> [Task goal] After finding the line with "Nunú tabau asamtai" in the data below, set down exactly each line through the one with "Muun Kayap tusa", inclusive, and stop there.

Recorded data

======

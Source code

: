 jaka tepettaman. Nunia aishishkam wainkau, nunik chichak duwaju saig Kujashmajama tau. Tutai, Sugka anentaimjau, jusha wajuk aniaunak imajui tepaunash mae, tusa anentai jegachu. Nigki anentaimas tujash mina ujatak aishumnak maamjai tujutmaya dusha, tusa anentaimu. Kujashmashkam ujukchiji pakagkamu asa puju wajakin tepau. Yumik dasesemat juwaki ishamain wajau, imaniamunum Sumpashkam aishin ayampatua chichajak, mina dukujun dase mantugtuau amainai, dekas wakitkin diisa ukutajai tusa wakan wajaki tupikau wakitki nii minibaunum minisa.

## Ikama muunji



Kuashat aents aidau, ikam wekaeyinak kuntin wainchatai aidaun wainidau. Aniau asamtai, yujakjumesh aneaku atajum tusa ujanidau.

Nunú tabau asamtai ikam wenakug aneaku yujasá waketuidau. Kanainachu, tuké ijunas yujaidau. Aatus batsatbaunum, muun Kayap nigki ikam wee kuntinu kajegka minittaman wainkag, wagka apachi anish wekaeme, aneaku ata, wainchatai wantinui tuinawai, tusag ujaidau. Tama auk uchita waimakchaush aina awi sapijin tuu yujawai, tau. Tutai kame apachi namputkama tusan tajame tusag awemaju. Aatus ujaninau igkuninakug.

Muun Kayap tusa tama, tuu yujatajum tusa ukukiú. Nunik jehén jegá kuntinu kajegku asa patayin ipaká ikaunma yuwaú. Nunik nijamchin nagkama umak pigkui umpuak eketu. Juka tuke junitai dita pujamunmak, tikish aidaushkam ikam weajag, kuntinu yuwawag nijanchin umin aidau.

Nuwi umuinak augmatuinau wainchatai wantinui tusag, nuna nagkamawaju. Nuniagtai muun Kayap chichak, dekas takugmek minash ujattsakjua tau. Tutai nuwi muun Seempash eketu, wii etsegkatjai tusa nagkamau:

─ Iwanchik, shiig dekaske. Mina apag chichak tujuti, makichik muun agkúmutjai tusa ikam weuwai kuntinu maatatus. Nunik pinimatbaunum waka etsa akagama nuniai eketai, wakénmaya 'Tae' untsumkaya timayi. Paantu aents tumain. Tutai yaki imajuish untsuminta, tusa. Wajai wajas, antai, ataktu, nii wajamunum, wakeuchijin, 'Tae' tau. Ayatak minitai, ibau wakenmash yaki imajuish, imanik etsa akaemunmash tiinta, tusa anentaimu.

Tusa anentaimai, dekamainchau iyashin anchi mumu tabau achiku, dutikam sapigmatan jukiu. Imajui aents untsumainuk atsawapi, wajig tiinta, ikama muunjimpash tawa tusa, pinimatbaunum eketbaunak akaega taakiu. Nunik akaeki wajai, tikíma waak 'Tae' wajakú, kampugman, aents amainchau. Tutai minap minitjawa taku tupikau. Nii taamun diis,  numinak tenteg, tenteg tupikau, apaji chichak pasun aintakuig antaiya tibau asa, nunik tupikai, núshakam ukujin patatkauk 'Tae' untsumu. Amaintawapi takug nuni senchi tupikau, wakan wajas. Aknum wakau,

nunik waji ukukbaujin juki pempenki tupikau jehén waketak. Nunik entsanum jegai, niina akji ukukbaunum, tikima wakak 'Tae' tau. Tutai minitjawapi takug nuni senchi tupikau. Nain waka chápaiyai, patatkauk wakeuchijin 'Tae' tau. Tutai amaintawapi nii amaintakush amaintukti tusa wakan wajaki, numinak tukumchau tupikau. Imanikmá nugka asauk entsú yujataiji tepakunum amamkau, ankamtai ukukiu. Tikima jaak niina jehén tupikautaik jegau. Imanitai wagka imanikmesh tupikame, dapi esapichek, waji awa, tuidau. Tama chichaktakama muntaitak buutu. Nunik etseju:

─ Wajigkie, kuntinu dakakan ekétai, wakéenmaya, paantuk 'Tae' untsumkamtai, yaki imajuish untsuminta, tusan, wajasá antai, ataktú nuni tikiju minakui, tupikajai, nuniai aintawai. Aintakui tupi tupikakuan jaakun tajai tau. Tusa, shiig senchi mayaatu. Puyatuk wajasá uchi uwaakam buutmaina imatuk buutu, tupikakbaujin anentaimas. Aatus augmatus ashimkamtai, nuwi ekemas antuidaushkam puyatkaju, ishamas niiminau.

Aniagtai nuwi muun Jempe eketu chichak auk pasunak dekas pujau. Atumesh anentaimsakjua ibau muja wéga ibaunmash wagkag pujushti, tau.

======

> [Solution]
Nunú tabau asamtai ikam wenakug aneaku yujasá waketuidau. Kanainachu, tuké ijunas yujaidau. Aatus batsatbaunum, muun Kayap nigki ikam wee kuntinu kajegka minittaman wainkag, wagka apachi anish wekaeme, aneaku ata, wainchatai wantinui tuinawai, tusag ujaidau. Tama auk uchita waimakchaush aina awi sapijin tuu yujawai, tau. Tutai kame apachi namputkama tusan tajame tusag awemaju. Aatus ujaninau igkuninakug.

Muun Kayap tusa tama, tuu yujatajum tusa ukukiú. Nunik jehén jegá kuntinu kajegku asa patayin ipaká ikaunma yuwaú. Nunik nijamchin nagkama umak pigkui umpuak eketu. Juka tuke junitai dita pujamunmak, tikish aidaushkam ikam weajag, kuntinu yuwawag nijanchin umin aidau.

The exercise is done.